[Plain-text document sources]
####################

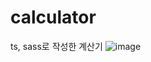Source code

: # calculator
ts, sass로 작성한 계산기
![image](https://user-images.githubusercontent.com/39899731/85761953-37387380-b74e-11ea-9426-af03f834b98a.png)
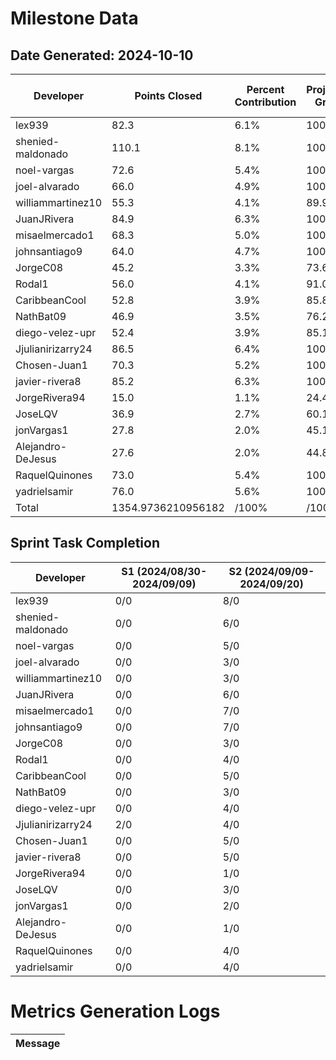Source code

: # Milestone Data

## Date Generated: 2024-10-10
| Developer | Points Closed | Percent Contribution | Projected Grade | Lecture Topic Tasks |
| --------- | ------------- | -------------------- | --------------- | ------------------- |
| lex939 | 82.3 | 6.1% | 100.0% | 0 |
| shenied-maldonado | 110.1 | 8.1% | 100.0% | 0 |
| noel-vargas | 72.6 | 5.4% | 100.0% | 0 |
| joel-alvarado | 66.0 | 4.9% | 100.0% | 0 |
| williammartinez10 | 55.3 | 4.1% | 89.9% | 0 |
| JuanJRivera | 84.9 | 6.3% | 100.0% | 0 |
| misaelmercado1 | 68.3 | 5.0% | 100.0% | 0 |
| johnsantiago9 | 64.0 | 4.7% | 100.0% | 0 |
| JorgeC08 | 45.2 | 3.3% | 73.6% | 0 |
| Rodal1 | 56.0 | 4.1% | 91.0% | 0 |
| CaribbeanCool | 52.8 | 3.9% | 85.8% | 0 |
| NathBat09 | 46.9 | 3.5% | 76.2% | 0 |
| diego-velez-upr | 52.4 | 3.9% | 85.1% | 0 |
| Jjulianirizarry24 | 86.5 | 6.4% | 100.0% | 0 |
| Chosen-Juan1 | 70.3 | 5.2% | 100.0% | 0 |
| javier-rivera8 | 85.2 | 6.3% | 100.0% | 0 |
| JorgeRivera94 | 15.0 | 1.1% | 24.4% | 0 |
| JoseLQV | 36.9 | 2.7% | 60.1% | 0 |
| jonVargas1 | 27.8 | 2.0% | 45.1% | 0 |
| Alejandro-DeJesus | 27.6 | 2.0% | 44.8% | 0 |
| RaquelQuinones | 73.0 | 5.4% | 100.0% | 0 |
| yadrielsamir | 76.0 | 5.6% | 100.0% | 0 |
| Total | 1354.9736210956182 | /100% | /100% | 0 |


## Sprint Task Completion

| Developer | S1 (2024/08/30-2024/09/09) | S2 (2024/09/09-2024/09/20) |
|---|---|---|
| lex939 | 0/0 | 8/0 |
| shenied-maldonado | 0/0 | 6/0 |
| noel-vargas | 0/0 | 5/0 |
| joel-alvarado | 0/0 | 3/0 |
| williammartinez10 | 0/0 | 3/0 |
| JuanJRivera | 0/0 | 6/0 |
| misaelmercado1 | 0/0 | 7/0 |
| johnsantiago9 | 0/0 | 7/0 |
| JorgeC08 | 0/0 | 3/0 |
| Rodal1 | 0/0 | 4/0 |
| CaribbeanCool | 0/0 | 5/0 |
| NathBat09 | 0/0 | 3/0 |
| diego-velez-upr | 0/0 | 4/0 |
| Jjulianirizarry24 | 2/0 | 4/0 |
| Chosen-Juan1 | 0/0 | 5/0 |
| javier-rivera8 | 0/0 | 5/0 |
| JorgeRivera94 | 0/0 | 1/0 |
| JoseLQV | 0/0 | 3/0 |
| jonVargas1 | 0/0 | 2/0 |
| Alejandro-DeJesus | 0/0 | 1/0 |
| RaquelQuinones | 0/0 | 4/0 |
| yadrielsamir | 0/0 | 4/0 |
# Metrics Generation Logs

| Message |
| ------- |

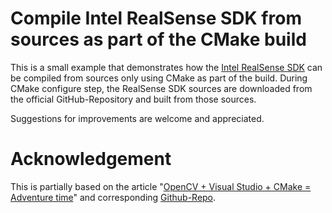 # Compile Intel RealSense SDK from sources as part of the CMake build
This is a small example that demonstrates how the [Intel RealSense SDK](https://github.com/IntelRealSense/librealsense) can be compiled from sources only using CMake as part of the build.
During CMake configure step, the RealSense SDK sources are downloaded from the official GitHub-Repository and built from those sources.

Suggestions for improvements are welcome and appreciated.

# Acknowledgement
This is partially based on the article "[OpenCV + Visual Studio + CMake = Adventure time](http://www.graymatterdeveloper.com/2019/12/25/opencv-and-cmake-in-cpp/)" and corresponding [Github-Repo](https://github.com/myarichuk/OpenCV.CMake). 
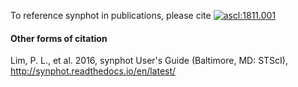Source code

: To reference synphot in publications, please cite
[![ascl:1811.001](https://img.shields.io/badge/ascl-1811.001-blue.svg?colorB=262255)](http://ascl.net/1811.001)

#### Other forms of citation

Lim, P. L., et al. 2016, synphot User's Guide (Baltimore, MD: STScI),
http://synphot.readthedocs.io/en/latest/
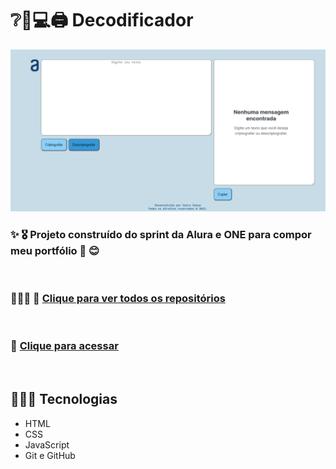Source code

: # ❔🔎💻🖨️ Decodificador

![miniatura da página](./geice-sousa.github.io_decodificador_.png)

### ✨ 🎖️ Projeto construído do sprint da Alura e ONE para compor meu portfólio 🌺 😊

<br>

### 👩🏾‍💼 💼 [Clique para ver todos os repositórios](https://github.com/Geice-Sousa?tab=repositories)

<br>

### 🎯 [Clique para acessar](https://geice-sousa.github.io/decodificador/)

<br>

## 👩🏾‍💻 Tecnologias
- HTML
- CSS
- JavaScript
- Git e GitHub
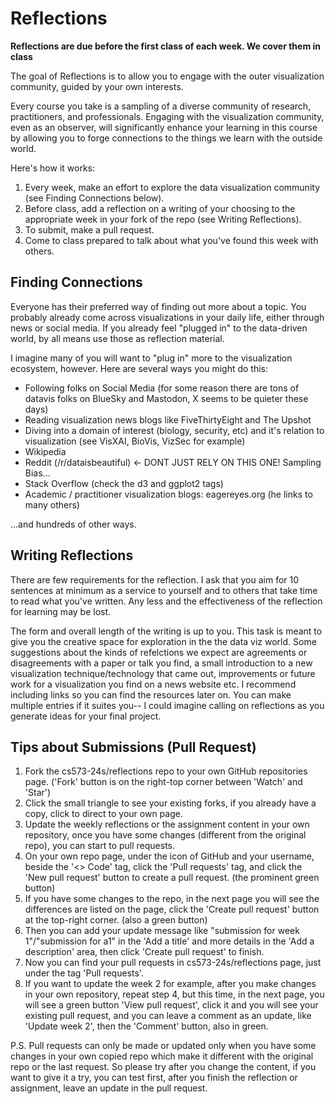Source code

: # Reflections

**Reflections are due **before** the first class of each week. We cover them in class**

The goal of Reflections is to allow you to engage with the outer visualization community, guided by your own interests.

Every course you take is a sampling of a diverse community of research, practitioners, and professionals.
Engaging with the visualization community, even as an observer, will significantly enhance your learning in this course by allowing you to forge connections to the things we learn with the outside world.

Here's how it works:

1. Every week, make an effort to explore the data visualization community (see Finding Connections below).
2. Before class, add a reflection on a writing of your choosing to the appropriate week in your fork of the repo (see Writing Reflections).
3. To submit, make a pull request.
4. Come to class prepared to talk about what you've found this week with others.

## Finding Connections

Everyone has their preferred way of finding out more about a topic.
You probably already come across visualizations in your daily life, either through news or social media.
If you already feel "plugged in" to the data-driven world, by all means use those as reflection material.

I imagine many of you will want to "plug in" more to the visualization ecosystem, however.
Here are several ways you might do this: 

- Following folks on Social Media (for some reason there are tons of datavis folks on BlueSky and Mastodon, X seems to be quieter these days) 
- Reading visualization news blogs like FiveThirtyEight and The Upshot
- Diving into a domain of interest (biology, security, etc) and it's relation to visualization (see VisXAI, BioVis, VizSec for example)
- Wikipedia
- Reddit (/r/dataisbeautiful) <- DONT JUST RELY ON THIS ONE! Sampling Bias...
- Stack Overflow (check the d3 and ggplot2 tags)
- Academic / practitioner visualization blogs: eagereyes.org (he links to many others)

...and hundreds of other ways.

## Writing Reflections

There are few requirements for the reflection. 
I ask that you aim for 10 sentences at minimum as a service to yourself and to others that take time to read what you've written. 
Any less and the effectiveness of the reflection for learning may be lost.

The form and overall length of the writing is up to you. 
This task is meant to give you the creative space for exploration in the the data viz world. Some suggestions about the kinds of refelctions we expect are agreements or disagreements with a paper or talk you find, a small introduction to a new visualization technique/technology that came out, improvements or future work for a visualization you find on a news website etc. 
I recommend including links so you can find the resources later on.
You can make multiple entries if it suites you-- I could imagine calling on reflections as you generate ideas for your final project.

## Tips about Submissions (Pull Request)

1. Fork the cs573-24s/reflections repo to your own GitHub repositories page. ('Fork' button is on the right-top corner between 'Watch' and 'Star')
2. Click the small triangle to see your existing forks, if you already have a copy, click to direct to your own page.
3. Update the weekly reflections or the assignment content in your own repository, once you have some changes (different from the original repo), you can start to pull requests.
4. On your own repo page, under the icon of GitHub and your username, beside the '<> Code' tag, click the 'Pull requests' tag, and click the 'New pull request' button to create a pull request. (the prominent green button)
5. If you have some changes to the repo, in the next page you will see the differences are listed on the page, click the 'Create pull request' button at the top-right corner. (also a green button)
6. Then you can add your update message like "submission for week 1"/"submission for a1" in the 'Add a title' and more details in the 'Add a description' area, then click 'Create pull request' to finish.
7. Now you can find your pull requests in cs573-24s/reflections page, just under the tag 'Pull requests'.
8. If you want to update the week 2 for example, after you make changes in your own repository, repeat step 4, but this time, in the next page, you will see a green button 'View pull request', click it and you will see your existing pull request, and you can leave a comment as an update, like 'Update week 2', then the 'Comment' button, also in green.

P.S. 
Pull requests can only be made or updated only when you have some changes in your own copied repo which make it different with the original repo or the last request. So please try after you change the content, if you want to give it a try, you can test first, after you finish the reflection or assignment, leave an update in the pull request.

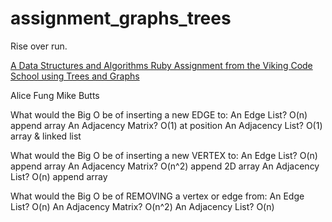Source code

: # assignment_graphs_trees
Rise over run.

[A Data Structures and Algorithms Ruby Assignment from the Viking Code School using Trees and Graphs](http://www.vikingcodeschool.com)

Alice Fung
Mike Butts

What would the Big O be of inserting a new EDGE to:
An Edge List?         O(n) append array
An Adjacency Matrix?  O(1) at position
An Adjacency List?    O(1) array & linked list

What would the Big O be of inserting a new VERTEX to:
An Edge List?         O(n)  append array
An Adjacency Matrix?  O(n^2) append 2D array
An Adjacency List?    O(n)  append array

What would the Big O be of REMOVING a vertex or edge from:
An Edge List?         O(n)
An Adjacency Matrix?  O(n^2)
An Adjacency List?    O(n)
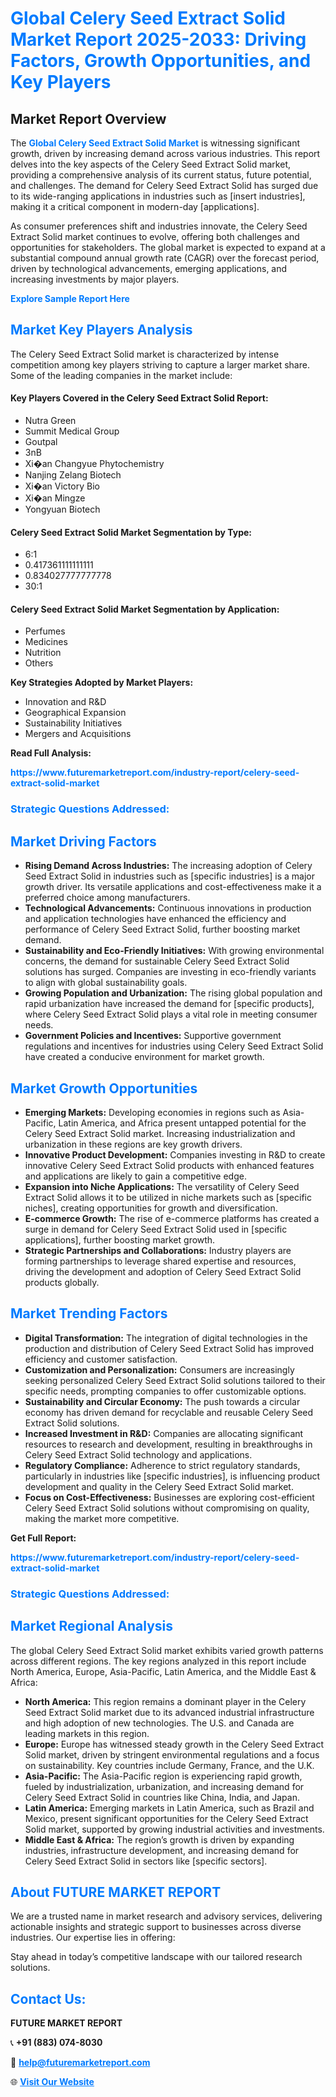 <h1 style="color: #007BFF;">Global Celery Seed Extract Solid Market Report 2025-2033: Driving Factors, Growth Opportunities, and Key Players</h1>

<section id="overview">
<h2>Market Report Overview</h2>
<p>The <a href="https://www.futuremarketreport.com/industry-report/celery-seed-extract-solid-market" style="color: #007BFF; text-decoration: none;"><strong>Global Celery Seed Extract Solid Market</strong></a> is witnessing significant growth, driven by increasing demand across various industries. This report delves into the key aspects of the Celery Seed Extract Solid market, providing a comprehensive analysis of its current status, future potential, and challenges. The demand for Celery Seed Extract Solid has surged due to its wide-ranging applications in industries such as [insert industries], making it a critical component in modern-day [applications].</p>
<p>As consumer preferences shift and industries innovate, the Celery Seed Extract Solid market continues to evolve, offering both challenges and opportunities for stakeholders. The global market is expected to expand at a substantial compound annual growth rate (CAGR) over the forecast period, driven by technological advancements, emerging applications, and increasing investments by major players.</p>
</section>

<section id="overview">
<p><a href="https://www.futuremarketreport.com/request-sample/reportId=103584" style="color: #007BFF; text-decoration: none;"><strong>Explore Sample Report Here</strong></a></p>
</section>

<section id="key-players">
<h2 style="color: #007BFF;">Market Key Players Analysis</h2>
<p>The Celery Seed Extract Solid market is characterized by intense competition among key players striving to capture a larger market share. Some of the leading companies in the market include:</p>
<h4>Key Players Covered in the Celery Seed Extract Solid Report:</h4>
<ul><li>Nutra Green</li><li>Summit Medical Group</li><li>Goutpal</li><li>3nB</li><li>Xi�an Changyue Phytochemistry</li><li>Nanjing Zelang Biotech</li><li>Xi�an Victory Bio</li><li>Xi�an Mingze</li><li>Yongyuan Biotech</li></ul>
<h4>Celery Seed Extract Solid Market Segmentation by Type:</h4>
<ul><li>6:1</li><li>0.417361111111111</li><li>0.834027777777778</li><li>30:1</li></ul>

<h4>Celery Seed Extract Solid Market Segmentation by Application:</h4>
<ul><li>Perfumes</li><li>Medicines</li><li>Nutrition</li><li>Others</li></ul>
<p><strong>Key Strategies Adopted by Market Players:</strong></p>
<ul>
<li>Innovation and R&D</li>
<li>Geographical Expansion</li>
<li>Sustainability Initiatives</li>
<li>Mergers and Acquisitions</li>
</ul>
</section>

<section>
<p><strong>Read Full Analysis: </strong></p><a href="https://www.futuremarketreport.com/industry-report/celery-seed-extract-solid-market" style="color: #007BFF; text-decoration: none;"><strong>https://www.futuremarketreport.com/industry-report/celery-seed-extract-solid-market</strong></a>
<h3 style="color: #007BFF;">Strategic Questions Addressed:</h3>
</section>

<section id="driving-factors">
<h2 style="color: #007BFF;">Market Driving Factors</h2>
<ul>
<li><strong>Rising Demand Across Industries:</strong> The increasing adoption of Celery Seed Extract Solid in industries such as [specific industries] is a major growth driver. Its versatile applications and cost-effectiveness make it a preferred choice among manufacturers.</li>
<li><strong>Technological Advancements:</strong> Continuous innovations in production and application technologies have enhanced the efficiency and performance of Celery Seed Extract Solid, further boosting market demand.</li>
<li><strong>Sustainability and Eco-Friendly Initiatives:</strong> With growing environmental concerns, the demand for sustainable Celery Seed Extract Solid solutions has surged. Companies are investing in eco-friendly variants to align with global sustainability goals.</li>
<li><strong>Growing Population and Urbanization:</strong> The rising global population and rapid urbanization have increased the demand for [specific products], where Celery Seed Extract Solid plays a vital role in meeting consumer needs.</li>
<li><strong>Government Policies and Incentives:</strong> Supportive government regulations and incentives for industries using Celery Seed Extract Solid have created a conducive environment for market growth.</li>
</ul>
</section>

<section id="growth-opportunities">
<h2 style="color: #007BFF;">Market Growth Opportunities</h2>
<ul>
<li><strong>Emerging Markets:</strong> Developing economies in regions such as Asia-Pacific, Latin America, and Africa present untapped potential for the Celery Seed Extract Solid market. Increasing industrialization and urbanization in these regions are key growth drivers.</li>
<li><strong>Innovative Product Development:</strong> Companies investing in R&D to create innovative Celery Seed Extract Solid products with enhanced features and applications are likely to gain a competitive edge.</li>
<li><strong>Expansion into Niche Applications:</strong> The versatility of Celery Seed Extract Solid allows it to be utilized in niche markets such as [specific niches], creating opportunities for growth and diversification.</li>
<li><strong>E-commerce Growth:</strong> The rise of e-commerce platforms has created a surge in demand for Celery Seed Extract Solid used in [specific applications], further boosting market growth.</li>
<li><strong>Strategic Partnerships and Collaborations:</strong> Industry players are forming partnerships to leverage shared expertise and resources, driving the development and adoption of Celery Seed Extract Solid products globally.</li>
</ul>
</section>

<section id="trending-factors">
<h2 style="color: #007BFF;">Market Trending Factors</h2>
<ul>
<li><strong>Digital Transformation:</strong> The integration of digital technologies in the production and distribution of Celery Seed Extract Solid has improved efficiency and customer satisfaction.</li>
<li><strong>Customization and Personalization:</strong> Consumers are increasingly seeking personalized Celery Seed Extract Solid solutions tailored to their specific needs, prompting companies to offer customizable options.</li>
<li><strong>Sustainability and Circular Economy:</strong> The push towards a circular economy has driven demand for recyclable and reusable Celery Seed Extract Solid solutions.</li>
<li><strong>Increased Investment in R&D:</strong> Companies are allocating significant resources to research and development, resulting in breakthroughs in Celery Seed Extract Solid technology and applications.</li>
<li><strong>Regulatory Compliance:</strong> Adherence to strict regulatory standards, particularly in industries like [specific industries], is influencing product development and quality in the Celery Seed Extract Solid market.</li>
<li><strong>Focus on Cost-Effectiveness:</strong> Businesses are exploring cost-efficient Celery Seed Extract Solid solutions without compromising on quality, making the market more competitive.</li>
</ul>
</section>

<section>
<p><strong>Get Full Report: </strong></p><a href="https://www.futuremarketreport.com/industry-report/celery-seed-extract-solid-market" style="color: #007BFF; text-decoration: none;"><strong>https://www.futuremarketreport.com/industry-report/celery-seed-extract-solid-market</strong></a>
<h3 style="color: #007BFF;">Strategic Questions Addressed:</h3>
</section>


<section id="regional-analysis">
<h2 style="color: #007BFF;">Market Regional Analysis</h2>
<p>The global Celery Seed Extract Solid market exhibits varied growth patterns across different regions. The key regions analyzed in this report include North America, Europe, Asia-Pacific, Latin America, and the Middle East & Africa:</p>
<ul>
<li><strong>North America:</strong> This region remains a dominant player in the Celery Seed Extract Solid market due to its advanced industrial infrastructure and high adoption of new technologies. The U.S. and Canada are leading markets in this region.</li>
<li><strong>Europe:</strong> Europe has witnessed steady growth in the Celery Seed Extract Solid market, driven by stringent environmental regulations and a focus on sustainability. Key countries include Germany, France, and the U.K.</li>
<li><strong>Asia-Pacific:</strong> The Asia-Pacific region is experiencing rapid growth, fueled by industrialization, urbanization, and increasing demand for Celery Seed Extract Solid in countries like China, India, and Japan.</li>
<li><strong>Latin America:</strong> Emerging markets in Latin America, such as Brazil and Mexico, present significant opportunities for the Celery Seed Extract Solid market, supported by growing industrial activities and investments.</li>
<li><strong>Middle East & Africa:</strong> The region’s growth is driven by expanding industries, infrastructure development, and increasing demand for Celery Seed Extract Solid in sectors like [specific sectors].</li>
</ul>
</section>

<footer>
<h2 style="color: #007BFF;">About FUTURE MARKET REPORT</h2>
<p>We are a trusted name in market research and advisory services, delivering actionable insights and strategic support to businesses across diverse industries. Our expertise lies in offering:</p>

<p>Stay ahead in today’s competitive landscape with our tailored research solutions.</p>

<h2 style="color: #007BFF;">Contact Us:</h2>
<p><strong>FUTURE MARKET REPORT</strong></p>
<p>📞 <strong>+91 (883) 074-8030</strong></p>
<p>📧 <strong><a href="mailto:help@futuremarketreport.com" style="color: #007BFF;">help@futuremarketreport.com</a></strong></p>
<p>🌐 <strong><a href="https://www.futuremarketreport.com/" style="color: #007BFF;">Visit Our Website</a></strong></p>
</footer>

####################

◆ WHAT IS NEEDED ◆
Give back exactly, and solely, the section of the data above bounded by the line containing "# ❔🔎💻🖨️ Decodificador" and the line containing "Every course you", both bounding lines included and pictures omitted.

◆ RESPONSE BELOW ◆
: # ❔🔎💻🖨️ Decodificador

![miniatura da página](./geice-sousa.github.io_decodificador_.png)

### ✨ 🎖️ Projeto construído do sprint da Alura e ONE para compor meu portfólio 🌺 😊

<br>

### 👩🏾‍💼 💼 [Clique para ver todos os repositórios](https://github.com/Geice-Sousa?tab=repositories)

<br>

### 🎯 [Clique para acessar](https://geice-sousa.github.io/decodificador/)

<br>

## 👩🏾‍💻 Tecnologias
- HTML
- CSS
- JavaScript
- Git e GitHub
Source code

: # Reflections

**Reflections are due **before** the first class of each week. We cover them in class**

The goal of Reflections is to allow you to engage with the outer visualization community, guided by your own interests.

Every course you take is a sampling of a diverse community of research, practitioners, and professionals.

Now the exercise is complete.